I have spent more time sitting on these steps than anywhere else over the past year and cannot help but wonder what it is that keeps my housemates and I (and the grannies of Porto) watching snippets of strangers’ lives from these homely perches.

At best, we could dress it up as a wholesome sense of curiosity – a joie de vivre for the eclecticism of Dublin pedestrian life. The view from these sidelines is, undoubtedly, intriguing. Just last week, I witnessed a man guzzling a two-litre bottle of milk on his way home from work while another made shooing sounds into a brown paper bag. Who needs a telly with views like this at the front door?

It has returned me to a game my aunt used to play with us on long car journeys, pointing out passersby and asking us “who are they?”, leaving us to entertain ourselves with made-up stories about them. Sitting at our front door, my housemates and I now build entire worlds around people walking up and down the road, making fully fledged characters of locals who have had the good sense to keep their distance from us.

They give us plenty of material to work with, mind you. We recently overheard two gardaí one-upping each other with how many debs they respectively went to (our city is in safe, corsaged hands), and had no choice but to listen to one side of a fraught phone call when a woman stopped in front of us to shout “No! You! Listen! To! Me!” down the line.

It can sometimes feel like we are sitting on the window side of a one-way mirror – most people do not notice us until the last minute and speak much louder than they probably would have if they knew that we were, of course, listening. “He had this terrible tradition,” I once heard a man explain to his younger colleague, “of touching her breast!”. They kept walking, leaving me with many, many questions.

So I would be lying if I said it was all innocent intrigue – there is, perhaps, a more prying inquisitiveness at play here. But I would like to think that in the anonymity and isolation of city living, such spying is a form of ... community-building?

As with most city dwellers, we are but blow-ins on this little street. And while our desire to become “locals” has hitherto otherwise been futile, this step-watching has offered us an unexpected sense of ownership over the place.

There is a smugness in knowing that people will trip on the uneven break in the curb two doors down, and that others will take pictures with our neighbour’s fancy car across the road, and that no one is ever going to pick up that singular Nike trainer abandoned on the path many months ago. I feel useful informing those about to chance a parking ticket that clampers are out every few hours and take more pleasure yet in watching people’s failed parallel parking attempts along the street. It feels good, grounding even, to know that Garda One’s five debs trumps Garda Two’s mere three.

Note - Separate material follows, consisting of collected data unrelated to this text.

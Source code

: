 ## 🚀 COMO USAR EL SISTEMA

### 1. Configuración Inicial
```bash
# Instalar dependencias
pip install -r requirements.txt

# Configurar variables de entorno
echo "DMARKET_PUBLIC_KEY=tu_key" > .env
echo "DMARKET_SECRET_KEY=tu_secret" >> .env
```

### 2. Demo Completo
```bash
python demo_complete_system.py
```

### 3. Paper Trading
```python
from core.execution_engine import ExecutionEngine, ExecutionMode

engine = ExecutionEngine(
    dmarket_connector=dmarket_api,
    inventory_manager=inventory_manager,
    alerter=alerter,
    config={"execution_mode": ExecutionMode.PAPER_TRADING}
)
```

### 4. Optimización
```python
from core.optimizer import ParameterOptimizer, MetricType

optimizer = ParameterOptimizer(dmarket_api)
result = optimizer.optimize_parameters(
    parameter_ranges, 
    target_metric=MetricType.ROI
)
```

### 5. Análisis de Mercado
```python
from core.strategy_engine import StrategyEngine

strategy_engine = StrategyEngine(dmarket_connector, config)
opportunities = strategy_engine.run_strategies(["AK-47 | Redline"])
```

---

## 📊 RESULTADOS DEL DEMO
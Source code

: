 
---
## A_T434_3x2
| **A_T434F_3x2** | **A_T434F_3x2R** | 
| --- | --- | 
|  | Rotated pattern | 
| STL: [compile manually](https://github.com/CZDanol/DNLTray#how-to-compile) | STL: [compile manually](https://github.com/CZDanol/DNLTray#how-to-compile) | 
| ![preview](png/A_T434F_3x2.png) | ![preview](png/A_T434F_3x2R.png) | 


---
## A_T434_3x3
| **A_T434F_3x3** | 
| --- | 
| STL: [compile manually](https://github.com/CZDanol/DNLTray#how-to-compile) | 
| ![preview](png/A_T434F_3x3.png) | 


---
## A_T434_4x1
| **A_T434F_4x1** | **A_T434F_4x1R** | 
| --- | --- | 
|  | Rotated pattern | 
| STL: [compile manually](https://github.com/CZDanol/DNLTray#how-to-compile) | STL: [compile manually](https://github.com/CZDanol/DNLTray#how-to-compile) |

In a place so transient as the city, in a time so muddled as early adulthood, it is really quite nice to know this one road and its rhythms. Morning commuters, school-goers, dog walkers, they all move like clockwork, and in their regularity they reassure me (and no doubt the elderly of Porto) that in all the chaos – see milk guzzler and brown paper bag whisperer above – there can be patterns. And some great gossip too.